> YOUR INSTRUCTIONS: Your task is to transcribe all of the records exactly and leave out the pictures.

> SUPPLIED RECORDS:
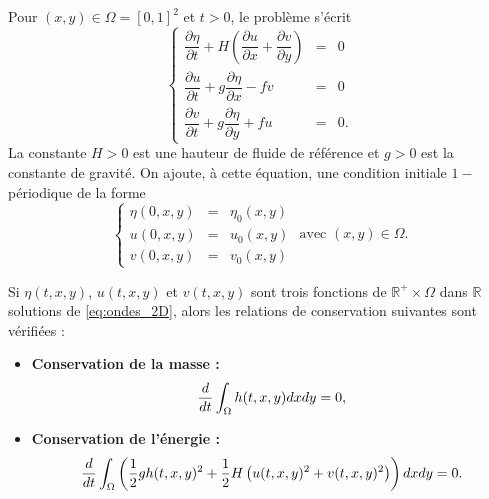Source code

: Pour $(x,y) \in \Omega = [0,1]^2$ et $t>0$, le problème s'écrit 
\begin{equation}
\left\lbrace
\begin{array}{rcl}
\dfrac{\partial \eta}{\partial t} + H \left( \dfrac{\partial u}{\partial x} + \dfrac{\partial v}{\partial y} \right) & = & 0 \\
\dfrac{\partial u}{\partial t} + g \dfrac{\partial \eta}{\partial x} - f v & = & 0 \\
\dfrac{\partial v}{\partial t} + g \dfrac{\partial \eta}{\partial y} + f u & = & 0.
\end{array}
\right.
\label{eq:ondes_2D}
\end{equation}
La constante $H>0$ est une hauteur de fluide de référence et $g>0$ est la constante de gravité.
On ajoute, à cette équation, une condition initiale $1-$périodique de la forme
\begin{equation}
\left\lbrace
\begin{array}{rcl}
\eta(0,x,y) & = & \eta_0(x,y)\\
u(0,x,y) & = & u_0(x,y)\\
v(0,x,y) & = & v_0(x,y)
\end{array}
\right. \text{ avec } (x,y) \in \Omega. 
\end{equation}


\begin{proposition}
Si $\eta(t,x,y)$, $u(t,x,y)$ et $v(t,x,y)$ sont trois fonctions de $\mathbb{R}^+ \times \Omega$ dans $\mathbb{R}$ solutions de \eqref{eq:ondes_2D}, alors les relations de conservation suivantes sont vérifiées :
\begin{itemize}
\item \textbf{Conservation de la masse :}
\begin{equation}
\dfrac{d}{dt} \displaystyle\int_{\Omega} h(t,x,y)dxdy = 0,
\end{equation}
\item \textbf{Conservation de l'énergie :}
\begin{equation}
\dfrac{d}{dt} \displaystyle\int_{\Omega} \left( \dfrac{1}{2} g h(t,x,y)^2 + \dfrac{1}{2} H \left( u(t,x,y)^2 + v(t,x,y)^2 \right) \right) dxdy = 0.
\end{equation}
\end{itemize}
\end{proposition}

> SOLUTION BELOW:
Source code

: Pour $(x,y) \in \Omega = [0,1]^2$ et $t>0$, le problème s'écrit 
\begin{equation}
\left\lbrace
\begin{array}{rcl}
\dfrac{\partial \eta}{\partial t} + H \left( \dfrac{\partial u}{\partial x} + \dfrac{\partial v}{\partial y} \right) & = & 0 \\
\dfrac{\partial u}{\partial t} + g \dfrac{\partial \eta}{\partial x} - f v & = & 0 \\
\dfrac{\partial v}{\partial t} + g \dfrac{\partial \eta}{\partial y} + f u & = & 0.
\end{array}
\right.
\label{eq:ondes_2D}
\end{equation}
La constante $H>0$ est une hauteur de fluide de référence et $g>0$ est la constante de gravité.
On ajoute, à cette équation, une condition initiale $1-$périodique de la forme
\begin{equation}
\left\lbrace
\begin{array}{rcl}
\eta(0,x,y) & = & \eta_0(x,y)\\
u(0,x,y) & = & u_0(x,y)\\
v(0,x,y) & = & v_0(x,y)
\end{array}
\right. \text{ avec } (x,y) \in \Omega. 
\end{equation}


\begin{proposition}
Si $\eta(t,x,y)$, $u(t,x,y)$ et $v(t,x,y)$ sont trois fonctions de $\mathbb{R}^+ \times \Omega$ dans $\mathbb{R}$ solutions de \eqref{eq:ondes_2D}, alors les relations de conservation suivantes sont vérifiées :
\begin{itemize}
\item \textbf{Conservation de la masse :}
\begin{equation}
\dfrac{d}{dt} \displaystyle\int_{\Omega} h(t,x,y)dxdy = 0,
\end{equation}
\item \textbf{Conservation de l'énergie :}
\begin{equation}
\dfrac{d}{dt} \displaystyle\int_{\Omega} \left( \dfrac{1}{2} g h(t,x,y)^2 + \dfrac{1}{2} H \left( u(t,x,y)^2 + v(t,x,y)^2 \right) \right) dxdy = 0.
\end{equation}
\end{itemize}
\end{proposition}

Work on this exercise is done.